» **WHAT THE TASK ASKS**
An exact copy is needed of the lines in the entries below from the line with "- [分布式系统一致性的发展" up to and including the line with "- Michael Imbrogno, GPU Software (iOS)", and of nothing else. Leave the pictures out.

Rendered images with source text
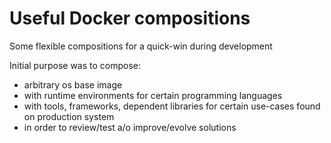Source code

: # Useful Docker compositions

Some flexible compositions for a quick-win during development

Initial purpose was to compose:

* arbitrary os base image
* with runtime environments for certain programming languages
* with tools, frameworks, dependent libraries for certain use-cases found on production system
* in order to review/test a/o improve/evolve solutions
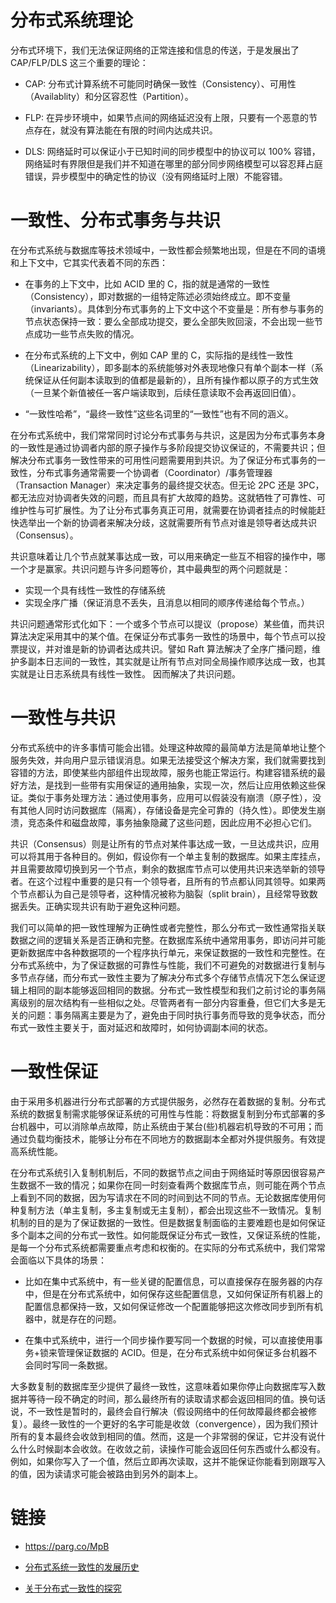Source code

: # 分布式系统理论

分布式环境下，我们无法保证网络的正常连接和信息的传送，于是发展出了 CAP/FLP/DLS 这三个重要的理论：

- CAP: 分布式计算系统不可能同时确保一致性（Consistency）、可用性（Availablity）和分区容忍性（Partition）。

- FLP: 在异步环境中，如果节点间的网络延迟没有上限，只要有一个恶意的节点存在，就没有算法能在有限的时间内达成共识。

- DLS: 网络延时可以保证小于已知时间的同步模型中的协议可以 100% 容错，网络延时有界限但是我们并不知道在哪里的部分同步网络模型可以容忍拜占庭错误，异步模型中的确定性的协议（没有网络延时上限）不能容错。

# 一致性、分布式事务与共识

在分布式系统与数据库等技术领域中，一致性都会频繁地出现，但是在不同的语境和上下文中，它其实代表着不同的东西：

- 在事务的上下文中，比如 ACID 里的 C，指的就是通常的一致性（Consistency），即对数据的一组特定陈述必须始终成立。即不变量（invariants）。具体到分布式事务的上下文中这个不变量是：所有参与事务的节点状态保持一致：要么全部成功提交，要么全部失败回滚，不会出现一些节点成功一些节点失败的情况。

- 在分布式系统的上下文中，例如 CAP 里的 C，实际指的是线性一致性（Linearizability），即多副本的系统能够对外表现地像只有单个副本一样（系统保证从任何副本读取到的值都是最新的），且所有操作都以原子的方式生效（一旦某个新值被任一客户端读取到，后续任意读取不会再返回旧值）。

- “一致性哈希”，“最终一致性”这些名词里的“一致性”也有不同的涵义。

在分布式系统中，我们常常同时讨论分布式事务与共识，这是因为分布式事务本身的一致性是通过协调者内部的原子操作与多阶段提交协议保证的，不需要共识；但解决分布式事务一致性带来的可用性问题需要用到共识。为了保证分布式事务的一致性，分布式事务通常需要一个协调者（Coordinator）/事务管理器（Transaction Manager）来决定事务的最终提交状态。但无论 2PC 还是 3PC，都无法应对协调者失效的问题，而且具有扩大故障的趋势。这就牺牲了可靠性、可维护性与可扩展性。为了让分布式事务真正可用，就需要在协调者挂点的时候能赶快选举出一个新的协调者来解决分歧，这就需要所有节点对谁是领导者达成共识（Consensus）。

共识意味着让几个节点就某事达成一致，可以用来确定一些互不相容的操作中，哪一个才是赢家。共识问题与许多问题等价，其中最典型的两个问题就是：

- 实现一个具有线性一致性的存储系统
- 实现全序广播（保证消息不丢失，且消息以相同的顺序传递给每个节点。）

共识问题通常形式化如下：一个或多个节点可以提议（propose）某些值，而共识算法决定采用其中的某个值。在保证分布式事务一致性的场景中，每个节点可以投票提议，并对谁是新的协调者达成共识。譬如 Raft 算法解决了全序广播问题，维护多副本日志间的一致性，其实就是让所有节点对同全局操作顺序达成一致，也其实就是让日志系统具有线性一致性。 因而解决了共识问题。

# 一致性与共识

分布式系统中的许多事情可能会出错。处理这种故障的最简单方法是简单地让整个服务失效，并向用户显示错误消息。如果无法接受这个解决方案，我们就需要找到容错的方法，即使某些内部组件出现故障，服务也能正常运行。构建容错系统的最好方法，是找到一些带有实用保证的通用抽象，实现一次，然后让应用依赖这些保证。类似于事务处理方法：通过使用事务，应用可以假装没有崩溃（原子性），没有其他人同时访问数据库（隔离），存储设备是完全可靠的（持久性）。即使发生崩溃，竞态条件和磁盘故障，事务抽象隐藏了这些问题，因此应用不必担心它们。

共识（Consensus）则是让所有的节点对某件事达成一致，一旦达成共识，应用可以将其用于各种目的。例如，假设你有一个单主复制的数据库。如果主库挂点，并且需要故障切换到另一个节点，剩余的数据库节点可以使用共识来选举新的领导者。在这个过程中重要的是只有一个领导者，且所有的节点都认同其领导。如果两个节点都认为自己是领导者，这种情况被称为脑裂（split brain），且经常导致数据丢失。正确实现共识有助于避免这种问题。

我们可以简单的把一致性理解为正确性或者完整性，那么分布式一致性通常指关联数据之间的逻辑关系是否正确和完整。在数据库系统中通常用事务，即访问并可能更新数据库中各种数据项的一个程序执行单元，来保证数据的一致性和完整性。在分布式系统中，为了保证数据的可靠性与性能，我们不可避免的对数据进行复制与多节点存储，而分布式一致性主要为了解决分布式多个存储节点情况下怎么保证逻辑上相同的副本能够返回相同的数据。分布式一致性模型和我们之前讨论的事务隔离级别的层次结构有一些相似之处。尽管两者有一部分内容重叠，但它们大多是无关的问题：事务隔离主要是为了，避免由于同时执行事务而导致的竞争状态，而分布式一致性主要关于，面对延迟和故障时，如何协调副本间的状态。

# 一致性保证

由于采用多机器进行分布式部署的方式提供服务，必然存在着数据的复制。分布式系统的数据复制需求能够保证系统的可用性与性能：将数据复制到分布式部署的多台机器中，可以消除单点故障，防止系统由于某台(些)机器宕机导致的不可用；而通过负载均衡技术，能够让分布在不同地方的数据副本全都对外提供服务。有效提高系统性能。

在分布式系统引入复制机制后，不同的数据节点之间由于网络延时等原因很容易产生数据不一致的情况；如果你在同一时刻查看两个数据库节点，则可能在两个节点上看到不同的数据，因为写请求在不同的时间到达不同的节点。无论数据库使用何种复制方法（单主复制，多主复制或无主复制），都会出现这些不一致情况。复制机制的目的是为了保证数据的一致性。但是数据复制面临的主要难题也是如何保证多个副本之间的分布式一致性。如何能既保证分布式一致性，又保证系统的性能，是每一个分布式系统都需要重点考虑和权衡的。在实际的分布式系统中，我们常常会面临以下具体的场景：

- 比如在集中式系统中，有一些关键的配置信息，可以直接保存在服务器的内存中，但是在分布式系统中，如何保存这些配置信息，又如何保证所有机器上的配置信息都保持一致，又如何保证修改一个配置能够把这次修改同步到所有机器中，就是存在的问题。

- 在集中式系统中，进行一个同步操作要写同一个数据的时候，可以直接使用事务+锁来管理保证数据的 ACID。但是，在分布式系统中如何保证多台机器不会同时写同一条数据。

大多数复制的数据库至少提供了最终一致性，这意味着如果你停止向数据库写入数据并等待一段不确定的时间，那么最终所有的读取请求都会返回相同的值。换句话说，不一致性是暂时的，最终会自行解决（假设网络中的任何故障最终都会被修复）。最终一致性的一个更好的名字可能是收敛（convergence），因为我们预计所有的复本最终会收敛到相同的值。然而，这是一个非常弱的保证，它并没有说什么什么时候副本会收敛。在收敛之前，读操作可能会返回任何东西或什么都没有。例如，如果你写入了一个值，然后立即再次读取，这并不能保证你能看到刚跟写入的值，因为读请求可能会被路由到另外的副本上。

# 链接

- https://parg.co/MpB

- [分布式系统一致性的发展历史](http://36kr.com/p/5037166.html)

- [关于分布式一致性的探究](http://www.hollischuang.com/archives/663)
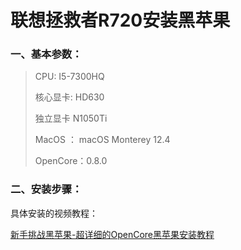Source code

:# 联想拯救者R720安装黑苹果

### 一、基本参数：

> CPU: I5-7300HQ   
> 
> 核心显卡: HD630 
> 
> 独立显卡 N1050Ti
> 
> MacOS ： macOS Monterey 12.4 
> 
> OpenCore：0.8.0

### 二、安装步骤：

具体安装的视频教程：

[新手挑战黑苹果-超详细的OpenCore黑苹果安装教程]([https://www.bilibili.com/video/BV18V41187JZ?p=1&share_medium=android&share_plat=android&share_source=COPY&share_tag=s_i×tamp=1616727523&unique_k=uNWbnL&vd_source=2c89c7c11b923bc0c820cde3df8b7a3b](https://www.bilibili.com/video/BV18V41187JZ?p=1&share_medium=android&share_plat=android&share_source=COPY&share_tag=s_i&timestamp=1616727523&unique_k=uNWbnL&vd_source=2c89c7c11b923bc0c820cde3df8b7a3b))



# 
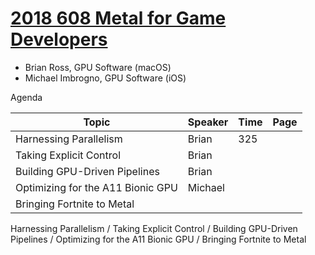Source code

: 
# [2018 608 Metal for Game Developers](https://developer.apple.com/videos/play/wwdc2018/607)


- Brian Ross, GPU Software (macOS) 
- Michael Imbrogno, GPU Software (iOS)


Agenda


Topic|Speaker|Time|Page
---|---|---|---
Harnessing Parallelism |Brian | 325
Taking Explicit Control|Brian
Building GPU-Driven Pipelines|Brian
Optimizing for the A11 Bionic GPU | Michael
Bringing Fortnite to Metal|




Harnessing Parallelism /  Taking Explicit Control / Building GPU-Driven Pipelines / Optimizing for the A11 Bionic GPU / Bringing Fortnite to Metal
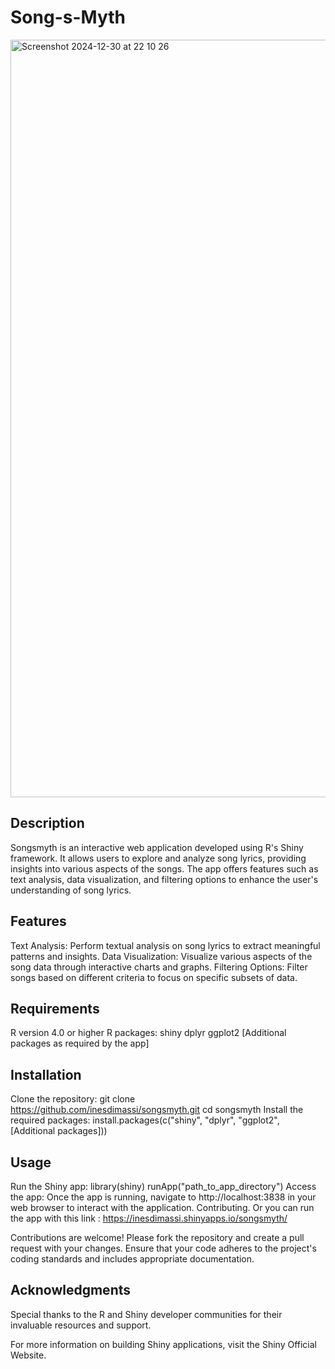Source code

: # Song-s-Myth
<img width="1212" alt="Screenshot 2024-12-30 at 22 10 26" src="https://github.com/user-attachments/assets/8401b1ee-585d-48f4-be72-06bc5a4ddaeb" />

## Description
Songsmyth is an interactive web application developed using R's Shiny framework. It allows users to explore and analyze song lyrics, providing insights into various aspects of the songs. The app offers features such as text analysis, data visualization, and filtering options to enhance the user's understanding of song lyrics.

## Features
Text Analysis: Perform textual analysis on song lyrics to extract meaningful patterns and insights.
Data Visualization: Visualize various aspects of the song data through interactive charts and graphs.
Filtering Options: Filter songs based on different criteria to focus on specific subsets of data.

## Requirements
R version 4.0 or higher
R packages:
shiny
dplyr
ggplot2
[Additional packages as required by the app]

## Installation
Clone the repository:
git clone https://github.com/inesdimassi/songsmyth.git
cd songsmyth
Install the required packages:
install.packages(c("shiny", "dplyr", "ggplot2", [Additional packages]))

## Usage
Run the Shiny app:
library(shiny)
runApp("path_to_app_directory")
Access the app: Once the app is running, navigate to http://localhost:3838 in your web browser to interact with the application.
Contributing. 
Or you can run the app with this link : https://inesdimassi.shinyapps.io/songsmyth/

Contributions are welcome! Please fork the repository and create a pull request with your changes. Ensure that your code adheres to the project's coding standards and includes appropriate documentation.


## Acknowledgments

Special thanks to the R and Shiny developer communities for their invaluable resources and support.

For more information on building Shiny applications, visit the Shiny Official Website.


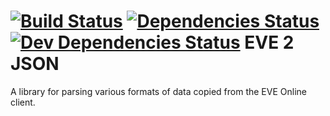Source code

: [![Build Status](https://travis-ci.org/pgremo/eve2json.png?branch=master)](https://travis-ci.org/pgremo/eve2json)
[![Dependencies Status](https://david-dm.org/pgremo/eve2json.png)](https://david-dm.org/pgremo/eve2json)
[![Dev Dependencies Status](https://david-dm.org/pgremo/eve2json/dev-status.png)](https://david-dm.org/pgremo/eve2json#info=devDependencies)
EVE 2 JSON
==========
A library for parsing various formats of data copied from the EVE Online client.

» **EXERCISE ANSWER**
- [分布式系统一致性的发展历史](http://36kr.com/p/5037166.html)

- [关于分布式一致性的探究](http://www.hollischuang.com/archives/663)
Source code

:# 联想拯救者R720安装黑苹果

### 一、基本参数：

> CPU: I5-7300HQ   
> 
> 核心显卡: HD630 
> 
> 独立显卡 N1050Ti
> 
> MacOS ： macOS Monterey 12.4 
> 
> OpenCore：0.8.0

### 二、安装步骤：

具体安装的视频教程：

[新手挑战黑苹果-超详细的OpenCore黑苹果安装教程]([https://www.bilibili.com/video/BV18V41187JZ?p=1&share_medium=android&share_plat=android&share_source=COPY&share_tag=s_i×tamp=1616727523&unique_k=uNWbnL&vd_source=2c89c7c11b923bc0c820cde3df8b7a3b](https://www.bilibili.com/video/BV18V41187JZ?p=1&share_medium=android&share_plat=android&share_source=COPY&share_tag=s_i&timestamp=1616727523&unique_k=uNWbnL&vd_source=2c89c7c11b923bc0c820cde3df8b7a3b))



# 
Source code

: 
# [2018 608 Metal for Game Developers](https://developer.apple.com/videos/play/wwdc2018/607)


- Brian Ross, GPU Software (macOS) 
- Michael Imbrogno, GPU Software (iOS)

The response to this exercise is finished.